A research project is aiming to improve the control of the most common equine tapeworm by finding out more about its intermediate host, the oribatid mite.
The Royal Veterinary College (RVC) and Austin Davis Biologics will monitor three yards infected with tapeworms, each with 20 horses, over an 18-month period after receiving funding from Petplan Charitable Trust.
The project is titled: “Improved control of the equine tapeworm, anoplocephala, through new insights into the biology of the oribatid mite intermediate host”.
Routine sampling of pastures will enable the mite populations to be monitored. Horse saliva will also be tested to monitor tapeworm infection in the horses grazing the paddocks.
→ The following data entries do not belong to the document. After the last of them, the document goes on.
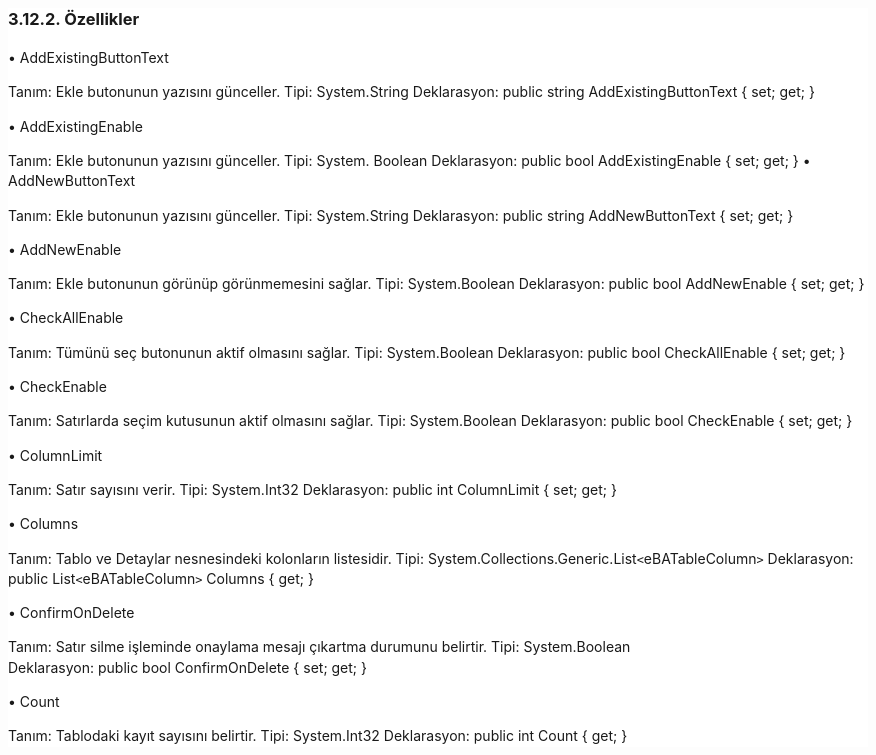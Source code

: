 ### 3.12.2. Özellikler 

•	AddExistingButtonText 

Tanım: Ekle butonunun yazısını günceller. 
Tipi: System.String 
Deklarasyon: public string AddExistingButtonText { set; get; } 

•	AddExistingEnable 

Tanım: Ekle butonunun yazısını günceller. 
Tipi: System. Boolean 
Deklarasyon: public bool AddExistingEnable { set; get; } 
•	AddNewButtonText 

Tanım: Ekle butonunun yazısını günceller. 
Tipi: System.String 
Deklarasyon: public string AddNewButtonText { set; get; } 

•	AddNewEnable 

Tanım: Ekle butonunun görünüp görünmemesini sağlar. 
Tipi: System.Boolean 
Deklarasyon: public bool AddNewEnable { set; get; } 

•	CheckAllEnable 

Tanım: Tümünü seç butonunun aktif olmasını sağlar. 
Tipi: System.Boolean 
Deklarasyon: public bool CheckAllEnable { set; get; } 

•	CheckEnable 

Tanım: Satırlarda seçim kutusunun aktif olmasını sağlar. 
Tipi: System.Boolean 
Deklarasyon: public bool CheckEnable { set; get; } 

•	ColumnLimit 

Tanım: Satır sayısını verir. 
Tipi: System.Int32 
Deklarasyon: public int ColumnLimit { set; get; } 

•	Columns 

Tanım: Tablo ve Detaylar nesnesindeki kolonların listesidir. 
Tipi: System.Collections.Generic.List```<```eBATableColumn```>``` 
Deklarasyon: public List```<```eBATableColumn```>``` Columns { get; } 

•	ConfirmOnDelete 

Tanım: Satır silme işleminde onaylama mesajı çıkartma durumunu belirtir. 
Tipi: System.Boolean  
Deklarasyon: public bool ConfirmOnDelete { set; get; } 

•	Count 

Tanım: Tablodaki kayıt sayısını belirtir. 
Tipi: System.Int32 
Deklarasyon: public int Count { get; }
“Infected horses pass tapeworm eggs in their faeces that are ingested by oribatid mites, an essential part of the tapeworm’s life cycle, that are found on the pasture,” said the RVC’s Professor Mark Fox.
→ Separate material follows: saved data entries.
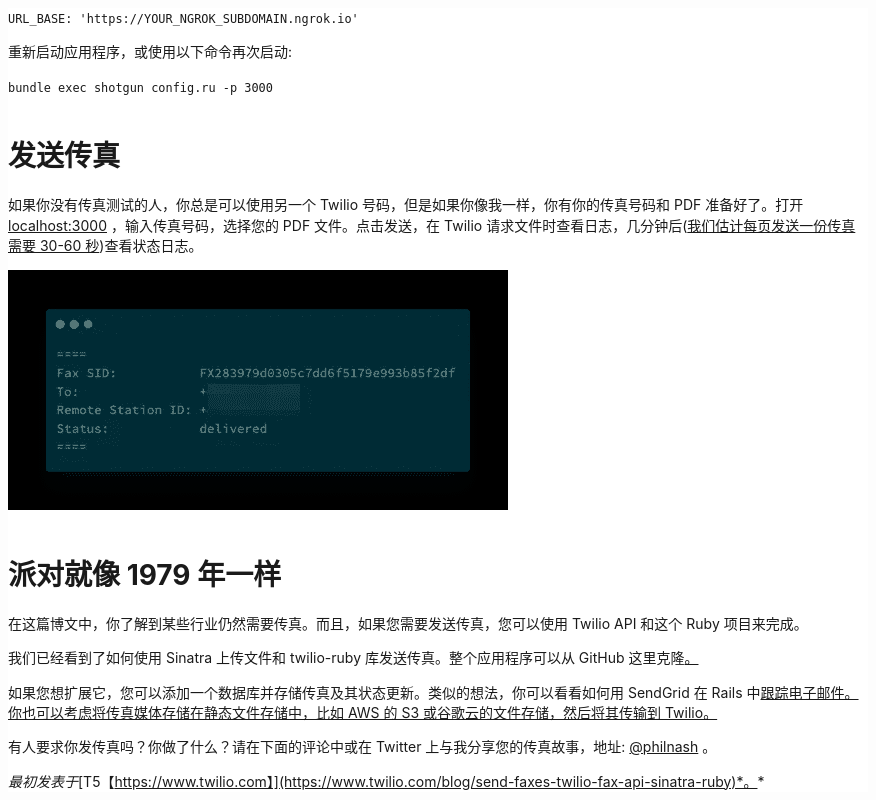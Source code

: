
 ```
URL_BASE: 'https://YOUR_NGROK_SUBDOMAIN.ngrok.io'
```

重新启动应用程序，或使用以下命令再次启动:

```
bundle exec shotgun config.ru -p 3000
```

# 发送传真

如果你没有传真测试的人，你总是可以使用另一个 Twilio 号码，但是如果你像我一样，你有你的传真号码和 PDF 准备好了。打开 [localhost:3000](http://localhost:3000) ，输入传真号码，选择您的 PDF 文件。点击发送，在 Twilio 请求文件时查看日志，几分钟后([我们估计每页发送一份传真需要 30-60 秒](https://support.twilio.com/hc/en-us/articles/360007629653-How-Does-Twilio-Programmable-Fax-Pricing-Work-))查看状态日志。

![](img/a3cbde22fbc0558ea82edf34d5af0cae.png)

# 派对就像 1979 年一样

在这篇博文中，你了解到某些行业仍然需要传真。而且，如果您需要发送传真，您可以使用 Twilio API 和这个 Ruby 项目来完成。

我们已经看到了如何使用 Sinatra 上传文件和 twilio-ruby 库发送传真。整个应用程序可以从 GitHub 这里克隆[。](https://github.com/philnash/twilio-fax-ruby-sinatra)

如果您想扩展它，您可以添加一个数据库并存储传真及其状态更新。类似的想法，你可以看看如何用 SendGrid 在 Rails 中[跟踪电子邮件。你也可以考虑将传真媒体存储在静态文件存储中，比如 AWS 的 S3 或谷歌云的文件存储，然后将其传输到 Twilio。](https://www.twilio.com/blog/track-email-status-ruby-on-rails-sendgrid)

有人要求你发传真吗？你做了什么？请在下面的评论中或在 Twitter 上与我分享您的传真故事，地址: [@philnash](https://twitter.com/philnash) 。

*最初发表于*[T5【https://www.twilio.com】](https://www.twilio.com/blog/send-faxes-twilio-fax-api-sinatra-ruby)*。*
“Larval tapeworms develop inside the mites within eight to 20 weeks, after which they can infect grazing horses. Despite methods available for the detection of anoplocephala infections in horses, we still know little about the biology of the parasite’s larval stages in these mites or of seasonal patterns of transmission to horses at pasture.”
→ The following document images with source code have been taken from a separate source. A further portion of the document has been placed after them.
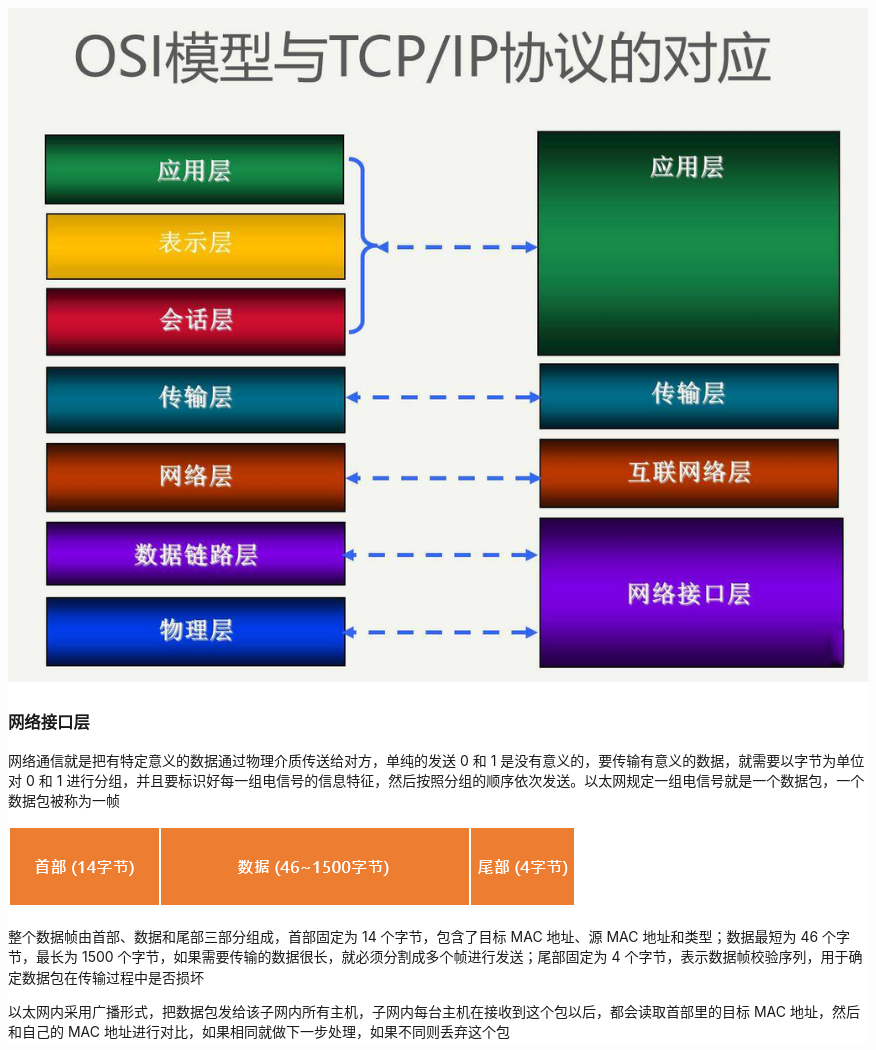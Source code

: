 ![](../Picture/Network/network/02.png)

### 网络接口层

网络通信就是把有特定意义的数据通过物理介质传送给对方，单纯的发送 0 和 1 是没有意义的，要传输有意义的数据，就需要以字节为单位对 0 和 1 进行分组，并且要标识好每一组电信号的信息特征，然后按照分组的顺序依次发送。以太网规定一组电信号就是一个数据包，一个数据包被称为一帧

![](../Picture/Network/network/03.png)

整个数据帧由首部、数据和尾部三部分组成，首部固定为 14 个字节，包含了目标 MAC 地址、源 MAC 地址和类型；数据最短为 46 个字节，最长为 1500 个字节，如果需要传输的数据很长，就必须分割成多个帧进行发送；尾部固定为 4 个字节，表示数据帧校验序列，用于确定数据包在传输过程中是否损坏

以太网内采用广播形式，把数据包发给该子网内所有主机，子网内每台主机在接收到这个包以后，都会读取首部里的目标 MAC 地址，然后和自己的 MAC 地址进行对比，如果相同就做下一步处理，如果不同则丢弃这个包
The study aims to determine the effect of seasonal changes on mite populations, investigate the impact that dung removal has on tapeworm control and examine the effect of deworming treatments.
“The project seeks to develop more effective parasite control programmes which, together with paddock management recommendations, will ultimately result in a reduction in deworming treatments required,” said Dr Corrine Austin, who set up Austin Davis Biologics in 2009 with her father Professor Paul Davis.
Dr Austin said the company’s EquiSal Tapeworm testing will be used to “understand further the complex balance between the tapeworm, its hosts — the horse and oribatid mite, and its environment”.
The research gets underway in the next few months, with the findings being analysed at RVC’s Hawkshead campus near Hatfield.